Differential Diagnosis

  • Atrial fibrillation: the most common form of supraventricular arrhythmia. Symptoms are highly variable, but include palpitations, syncope, shortness of breath, or chest pain. Atrial fibrillation is diagnosed with an irregularly irregular rhythm without visible P waves on an ECG, which differentiates it from atrial flutter. Treatment focuses on rate or rhythm control, as well as anticoagulation to reduce thromboembolic risk.
  • Multifocal atrial tachycardia: an atrial tachyarrhythmia due to pacemaker activity from multiple atrial locations. Multifocal atrial tachycardia is seen in elderly patients with chronic pulmonary conditions, and symptoms typically relate to the respiratory illness. Diagnosis is made by ECG, where ≥ 3 P wave morphologies are identified. This distinguishes multifocal atrial tachycardia from the uniform, “sawtooth” pattern of atrial flutter. Treatment includes rate or rhythm control.
  • Paroxysmal supraventricular tachycardia: often due to a reentry pathway. Patients may have abrupt onset of chest pain, shortness of breath, or dizziness.
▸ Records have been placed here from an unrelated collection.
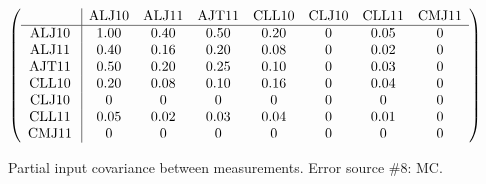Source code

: \begin{table}[H]
\scriptsize
\begin{center}
\renewcommand{\arraystretch}{1.1}
\begin{math}\left(\begin{array}{c|ccccccc}
 & \mathrm{ALJ10} & 
\mathrm{ALJ11} & 
\mathrm{AJT11} & 
\mathrm{CLL10} & 
\mathrm{CLJ10} & 
\mathrm{CLL11} & 
\mathrm{CMJ11} \\
\hline
\mathrm{ALJ10} \hspace*{2pt} &       1.00 &       0.40 &       0.50 &       0.20 &  0 &       0.05 &  0 \\
\mathrm{ALJ11} \hspace*{2pt} &       0.40 &       0.16 &       0.20 &       0.08 &  0 &       0.02 &  0 \\
\mathrm{AJT11} \hspace*{2pt} &       0.50 &       0.20 &       0.25 &       0.10 &  0 &       0.03 &  0 \\
\mathrm{CLL10} \hspace*{2pt} &       0.20 &       0.08 &       0.10 &       0.16 &  0 &       0.04 &  0 \\
\mathrm{CLJ10} \hspace*{2pt} &  0 &  0 &  0 &  0 &  0 &  0 &  0 \\
\mathrm{CLL11} \hspace*{2pt} &       0.05 &       0.02 &       0.03 &       0.04 &  0 &       0.01 &  0 \\
\mathrm{CMJ11} \hspace*{2pt} &  0 &  0 &  0 &  0 &  0 &  0 &  0 \\
\end{array}\right)\end{math}
\caption{Partial input covariance between measurements. Error source \#8: MC.}
\renewcommand{\arraystretch}{1}
\end{center}
\end{table}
An ECG shows narrow QRS complexes with a rate between 150/min and 240/min. The fast rate and lack of flutter waves differentiates paroxysmal supraventricular tachycardia from atrial flutter. Treatment depends on hemodynamics and the type of SVT, but may include vagal maneuvers, adenosine, and cardioversion.
  • Sinus tachycardia: due to increased SA node activity as a physiologic response to a stressor. Sinus tachycardia may be normal and asymptomatic, or due to an active disease process. Symptoms are usually related to the underlying cause. An ECG will show a heart rate > 100/min, narrow QRS complexes, and regular P waves (which differentiates sinus tachycardia from atrial flutter). Treatment focuses on the precipitating disease.

References

  1. Phang, R., Prutkin, J.M., & Ganz, L.I. (2019). Overview of atrial flutter. In Zimetbaum, P.J. (Ed.), UpToDate. Retrieved October 19, 2020, from https://www.uptodate.com/contents/overview-of-atrial-flutter
  2. Prutkin, J.M. (2019). Atrial flutter: Maintenance of sinus rhythm. In Knight, B.P. (Ed.), UpToDate. Retrieved October 19, 2020, from https://www.uptodate.com/contents/atrial-flutter-maintenance-of-sinus-rhythm
  3. Manning, W.J., & Prutkin, J.M. (2019). Embolic risk and the role of anticoagulation in atrial flutter. In Knight, B.P., Kasner, S.E. (Eds.), UpToDate. Retrieved October 19, 2020, from https://www.uptodate.com/contents/embolic-risk-and-the-role-of-anticoagulation-in-atrial-flutter
  4. Rodriguez Ziccardi, M., Goyal, A., & Maani, C.V. (2020). Atrial flutter. In: StatPearls. Retrieved October 19, 2020, from https://www.ncbi.nlm.nih.gov/books/NBK540985/
  5. Kasper, D.L., Fauci, A.S., Longo, D.L., Bruanwald, E., Hauser, S. L., & Jameson, J.L. (2007). Harrison’s principles of internal medicine (16th edition). New York: McGraw Hill Education.